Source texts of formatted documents
***
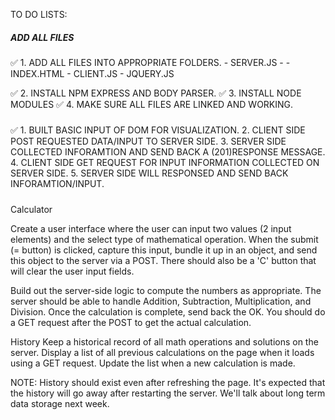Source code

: TO DO LISTS:

##### ADD ALL FILES

✅ 1. ADD ALL FILES INTO APPROPRIATE FOLDERS. 
    <SERVER>
        - SERVER.JS
        - <PUBLIC>
            -INDEX.HTML
            <SCRIPTS>
                - CLIENT.JS
                - JQUERY.JS
            <STYLES>

✅ 2. INSTALL NPM EXPRESS AND BODY PARSER.
✅ 3. INSTALL NODE MODULES
✅ 4. MAKE SURE ALL FILES ARE LINKED AND WORKING. 

#####  

✅ 1. BUILT BASIC INPUT OF DOM FOR VISUALIZATION.
2. CLIENT SIDE POST REQUESTED DATA/INPUT TO SERVER SIDE. 
3. SERVER SIDE COLLECTED INFORAMTION AND SEND BACK A (201)RESPONSE MESSAGE. 
4. CLIENT SIDE GET REQUEST FOR INPUT INFORMATION COLLECTED ON SERVER SIDE. 
5. SERVER SIDE WILL RESPONSED AND SEND BACK INFORAMTION/INPUT. 


##### 

Calculator

Create a user interface where the user can input two values (2 input elements) and the select type of mathematical operation. When the submit (= button) is clicked, capture this input, bundle it up in an object, and send this object to the server via a POST. There should also be a 'C' button that will clear the user input fields.

Build out the server-side logic to compute the numbers as appropriate. The server should be able to handle Addition, Subtraction, Multiplication, and Division. Once the calculation is complete, send back the OK. You should do a GET request after the POST to get the actual calculation.

History
Keep a historical record of all math operations and solutions on the server. Display a list of all previous calculations on the page when it loads using a GET request. Update the list when a new calculation is made.

NOTE: History should exist even after refreshing the page. It's expected that the history will go away after restarting the server. We'll talk about long term data storage next week.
***
__Exercise brief__:
Your task is to write out, exactly, the line that contains "DOM FOR VISUALIZATION." and each line after it to the end of the data, with no other lines.

__Completed exercise__:
✅ 1. BUILT BASIC INPUT OF DOM FOR VISUALIZATION.
2. CLIENT SIDE POST REQUESTED DATA/INPUT TO SERVER SIDE. 
3. SERVER SIDE COLLECTED INFORAMTION AND SEND BACK A (201)RESPONSE MESSAGE. 
4. CLIENT SIDE GET REQUEST FOR INPUT INFORMATION COLLECTED ON SERVER SIDE. 
5. SERVER SIDE WILL RESPONSED AND SEND BACK INFORAMTION/INPUT. 


##### 

Calculator

Create a user interface where the user can input two values (2 input elements) and the select type of mathematical operation. When the submit (= button) is clicked, capture this input, bundle it up in an object, and send this object to the server via a POST. There should also be a 'C' button that will clear the user input fields.

Build out the server-side logic to compute the numbers as appropriate. The server should be able to handle Addition, Subtraction, Multiplication, and Division. Once the calculation is complete, send back the OK. You should do a GET request after the POST to get the actual calculation.

History
Keep a historical record of all math operations and solutions on the server. Display a list of all previous calculations on the page when it loads using a GET request. Update the list when a new calculation is made.

NOTE: History should exist even after refreshing the page. It's expected that the history will go away after restarting the server. We'll talk about long term data storage next week.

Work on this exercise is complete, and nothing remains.